The website contact form posts to:
/api/contact
That server-side function sends the project request through Resend when delivery is configured. Browser JavaScript handles validation and the success state, but the email provider key stays in Vercel environment variables and is never exposed to the public website.
The default ownership model is business-owned email delivery: each business uses its own Resend account, verified sending domain, API key, and Vercel environment variables. NeuraPath-managed delivery can be offered later as a managed setup tier, but it is not the open-source default.
Required production variables:
CONTACT_DELIVERY_MODE=resend
CONTACT_TO_EMAIL=projects@acme.com
CONTACT_FROM_EMAIL="Acme <hello@acme.com>"
CONTACT_SUBJECT_PREFIX=Website project request
FRONTSMITH_TENANT_ID=acme
RESEND_API_KEY=re_xxxxxxxxx
If /api/contact is not configured, the browser falls back to a prefilled email draft through the business email address.
Useful daily front-office commands:
npm run prepare:reply -- --name "Customer" --project "Kitchen Remodeling" --notes "Customer wants help planning the next step."
npm run prepare:estimate -- --project "Kitchen Remodeling" --scope "Cabinets, counters, lighting, and layout clarification."

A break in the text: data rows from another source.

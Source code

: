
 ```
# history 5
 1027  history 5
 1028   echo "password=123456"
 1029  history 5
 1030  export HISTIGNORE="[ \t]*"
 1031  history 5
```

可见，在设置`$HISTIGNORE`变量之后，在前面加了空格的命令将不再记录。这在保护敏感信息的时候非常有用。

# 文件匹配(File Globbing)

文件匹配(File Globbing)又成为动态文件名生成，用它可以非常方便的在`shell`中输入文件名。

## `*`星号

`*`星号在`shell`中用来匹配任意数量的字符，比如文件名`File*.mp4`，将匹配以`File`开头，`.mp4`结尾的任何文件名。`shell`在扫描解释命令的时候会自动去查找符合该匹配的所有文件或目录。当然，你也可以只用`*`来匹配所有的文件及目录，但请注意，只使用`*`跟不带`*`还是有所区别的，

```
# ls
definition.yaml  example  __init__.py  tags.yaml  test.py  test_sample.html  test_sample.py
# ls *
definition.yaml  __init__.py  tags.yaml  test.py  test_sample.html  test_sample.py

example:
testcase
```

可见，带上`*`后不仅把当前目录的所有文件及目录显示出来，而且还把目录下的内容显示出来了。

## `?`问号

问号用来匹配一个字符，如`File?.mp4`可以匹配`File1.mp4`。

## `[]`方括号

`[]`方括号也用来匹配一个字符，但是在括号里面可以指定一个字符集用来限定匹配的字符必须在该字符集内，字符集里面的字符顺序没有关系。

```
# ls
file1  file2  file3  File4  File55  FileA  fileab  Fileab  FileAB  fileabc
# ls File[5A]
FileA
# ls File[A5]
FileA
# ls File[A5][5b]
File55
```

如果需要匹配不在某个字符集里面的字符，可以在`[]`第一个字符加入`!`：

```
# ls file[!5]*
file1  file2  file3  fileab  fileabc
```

npm run prepare:extension -- --capability "Consultation scheduling" --connector "Google Calendar" --goal "Prepare an owner-reviewed workflow for approved consultation requests."
npm run prepare:connected-action -- --action-type "calendar" --title "Create consultation hold" --target "Approved consultation request" --evidence "Owner-approved scheduling notes"
npm run owner:brief
npm run deploy:check
npm testOperator path
docs/operator/start-here.md first-run guidance for business operators
workflows/ Codex runbooks for setup, website, replies, estimates, and launch
.frontsmith/business/ local business workspace created on first run, gitignored
Owner Brief current-state summary prepared from local records
website/ launchable website that gets customized and deployed
demo/ hosted Frontsmith Control Panel for frontsmith.neurapath.ai
Product and development
AGENTS.md Codex operating rules for this repository
frontsmith.config.json v1.0 kit configuration
blueprints/local-service/ default local service business blueprint
docs/product/architecture.md product architecture and data flow
docs/product/package-spec.md v1.0 package scope
docs/developer/extension-guide.md extension guidance for developers
DEVELOPERS.md developer rules
scripts/ local bootstrap, website updates, front-office tools, extension plans, preview, demo build, and checks
tests/ launch readiness and regression tests for the promised workflows
docs/assets/ README screenshots
packages/core/ shared business workspace model
packages/adapters/ integration adapter boundary
packages/neura/ governed-action boundary
Frontsmith prepares, drafts, previews, and exports by default.
It does not silently send emails, publish websites, change DNS, contact customers, submit provider updates, or execute customer-facing actions. Consequential actions require explicit owner approval. In connected client mode, those actions should pass through Neura Registry and Neura Relay before execution.